Re: [PATCH: 2/2] [SERIAL] avoid stalling suspend if serial port won't drain

From: Russell King
Date: Mon Jan 14 2008 - 05:04:51 EST


On Mon, Jan 14, 2008 at 01:40:16PM +1100, nigel@xxxxxxxxxxxx wrote:
> Hi.
>
> Alan Cox wrote:
> >>> Is printk() enough for 'we've just lost your data' condition? Maybe we
> >>> should abort suspend if we can't drain fifo?
> >> No way. Think about this from a users' perspective. No one wants suspend
> >> to ram or hibernate functionality that works sometimes and not others.
> >> They want it to work reliably so they don't have to worry about their
> >> laptop overheating while they're getting on the bus or airplane.
> >> Aborting isn't an option.
> >
> > Dumb question on the printk however - what if the port that is sticking
> > is the console - don't we recurse and die ?
>
> I don't know, but I'd argue that we shouldn't die.

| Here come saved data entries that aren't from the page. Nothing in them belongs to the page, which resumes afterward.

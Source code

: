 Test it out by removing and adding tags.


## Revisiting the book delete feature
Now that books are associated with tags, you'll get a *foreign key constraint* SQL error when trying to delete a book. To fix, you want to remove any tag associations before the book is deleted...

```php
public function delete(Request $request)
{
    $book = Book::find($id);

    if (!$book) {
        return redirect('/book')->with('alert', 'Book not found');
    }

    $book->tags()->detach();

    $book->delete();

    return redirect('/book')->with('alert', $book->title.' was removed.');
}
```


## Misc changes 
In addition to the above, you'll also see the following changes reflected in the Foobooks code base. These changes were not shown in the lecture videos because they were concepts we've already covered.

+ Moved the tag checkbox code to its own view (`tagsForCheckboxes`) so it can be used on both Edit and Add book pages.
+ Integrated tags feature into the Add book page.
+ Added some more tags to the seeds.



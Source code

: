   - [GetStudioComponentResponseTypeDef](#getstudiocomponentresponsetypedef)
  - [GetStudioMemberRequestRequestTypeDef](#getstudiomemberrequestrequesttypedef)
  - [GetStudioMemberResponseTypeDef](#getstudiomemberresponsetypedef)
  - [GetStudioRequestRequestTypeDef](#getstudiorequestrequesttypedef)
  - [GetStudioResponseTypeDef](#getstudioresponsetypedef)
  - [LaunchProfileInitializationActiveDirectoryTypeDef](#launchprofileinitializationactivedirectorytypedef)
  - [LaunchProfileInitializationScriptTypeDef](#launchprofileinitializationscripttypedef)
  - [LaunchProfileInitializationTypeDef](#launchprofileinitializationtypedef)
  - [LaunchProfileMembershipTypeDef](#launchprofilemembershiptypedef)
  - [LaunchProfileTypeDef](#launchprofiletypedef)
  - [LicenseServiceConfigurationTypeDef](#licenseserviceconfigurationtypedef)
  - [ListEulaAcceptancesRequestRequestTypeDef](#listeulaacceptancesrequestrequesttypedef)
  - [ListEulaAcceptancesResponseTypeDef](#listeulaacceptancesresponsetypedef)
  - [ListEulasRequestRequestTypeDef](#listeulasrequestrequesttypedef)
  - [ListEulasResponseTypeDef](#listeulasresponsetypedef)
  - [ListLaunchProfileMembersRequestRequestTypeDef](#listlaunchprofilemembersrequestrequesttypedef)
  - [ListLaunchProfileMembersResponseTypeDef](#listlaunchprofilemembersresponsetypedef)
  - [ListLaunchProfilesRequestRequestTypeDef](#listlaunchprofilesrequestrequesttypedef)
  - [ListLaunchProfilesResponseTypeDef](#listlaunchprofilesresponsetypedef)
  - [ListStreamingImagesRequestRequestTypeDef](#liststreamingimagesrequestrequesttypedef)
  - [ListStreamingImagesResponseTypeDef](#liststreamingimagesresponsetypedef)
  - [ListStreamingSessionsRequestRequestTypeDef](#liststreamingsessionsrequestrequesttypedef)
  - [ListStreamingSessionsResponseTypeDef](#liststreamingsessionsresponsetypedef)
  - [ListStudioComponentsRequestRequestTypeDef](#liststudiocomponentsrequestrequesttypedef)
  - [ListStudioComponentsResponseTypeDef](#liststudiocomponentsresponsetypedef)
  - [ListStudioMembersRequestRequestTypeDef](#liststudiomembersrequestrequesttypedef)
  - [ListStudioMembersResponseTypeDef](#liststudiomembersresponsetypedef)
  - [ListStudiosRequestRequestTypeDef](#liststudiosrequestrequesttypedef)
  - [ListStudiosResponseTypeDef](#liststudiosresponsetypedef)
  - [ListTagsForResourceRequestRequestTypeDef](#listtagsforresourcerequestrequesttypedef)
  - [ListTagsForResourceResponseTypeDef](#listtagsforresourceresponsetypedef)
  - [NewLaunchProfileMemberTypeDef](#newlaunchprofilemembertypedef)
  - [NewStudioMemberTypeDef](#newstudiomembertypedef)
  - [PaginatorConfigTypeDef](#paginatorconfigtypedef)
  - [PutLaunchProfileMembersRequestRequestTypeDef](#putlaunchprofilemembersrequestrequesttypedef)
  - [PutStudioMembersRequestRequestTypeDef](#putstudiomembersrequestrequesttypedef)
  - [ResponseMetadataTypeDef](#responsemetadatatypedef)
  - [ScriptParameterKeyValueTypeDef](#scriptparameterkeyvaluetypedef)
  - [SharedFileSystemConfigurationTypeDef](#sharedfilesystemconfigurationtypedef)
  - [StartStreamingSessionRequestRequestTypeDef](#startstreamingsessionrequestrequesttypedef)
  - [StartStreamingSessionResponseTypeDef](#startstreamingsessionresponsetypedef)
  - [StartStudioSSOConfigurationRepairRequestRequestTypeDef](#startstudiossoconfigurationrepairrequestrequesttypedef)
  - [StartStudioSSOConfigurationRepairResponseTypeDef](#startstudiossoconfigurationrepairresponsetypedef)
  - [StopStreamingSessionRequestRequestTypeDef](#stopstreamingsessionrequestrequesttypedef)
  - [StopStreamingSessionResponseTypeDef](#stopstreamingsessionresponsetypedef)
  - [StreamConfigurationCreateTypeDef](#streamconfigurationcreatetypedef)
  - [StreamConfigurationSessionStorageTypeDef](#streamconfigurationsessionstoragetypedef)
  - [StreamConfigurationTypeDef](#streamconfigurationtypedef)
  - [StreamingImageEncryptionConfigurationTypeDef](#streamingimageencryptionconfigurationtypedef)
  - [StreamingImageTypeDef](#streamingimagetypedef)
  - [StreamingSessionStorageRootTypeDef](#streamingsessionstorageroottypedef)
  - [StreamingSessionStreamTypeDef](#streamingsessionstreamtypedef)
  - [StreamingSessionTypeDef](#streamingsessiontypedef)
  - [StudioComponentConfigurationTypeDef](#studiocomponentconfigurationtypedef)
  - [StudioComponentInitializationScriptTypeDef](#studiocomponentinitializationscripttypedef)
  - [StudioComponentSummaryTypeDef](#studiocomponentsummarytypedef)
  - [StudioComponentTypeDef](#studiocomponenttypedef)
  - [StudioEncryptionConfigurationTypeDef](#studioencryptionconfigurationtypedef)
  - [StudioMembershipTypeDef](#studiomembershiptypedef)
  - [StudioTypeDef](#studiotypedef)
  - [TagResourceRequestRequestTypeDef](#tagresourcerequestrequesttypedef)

Things should be as
> robust as possible.

Of course we should never die. That's precisely what I'm trying to work
towards here.

Currently without this patch, various platforms I have here do precisely
that - you ask them to suspend and they shut down the majority of devices
and then die. The recovery is either system reboot or a power cycle -
especially when the port in question is connected to something other than
an external serial port (eg, a serial port for connection to a non-existent
bluetooth module.)

While we're talking about robustness, since the serial wakeup support has
gone in, another couple of issues have appeared:

1. We no longer suspend ports marked as wakeup sources. That means we
never place them into a low power state (which might be required by
hardware) - we need a flag from the driver or something to indicate
that.

2. As a direct consequence, we no longer re-initialise the port at resume
time, resulting in a completely deconfigured but open port. Such a
port may be the system console, which will cause any printks may be
damned slow and the output will be garbage.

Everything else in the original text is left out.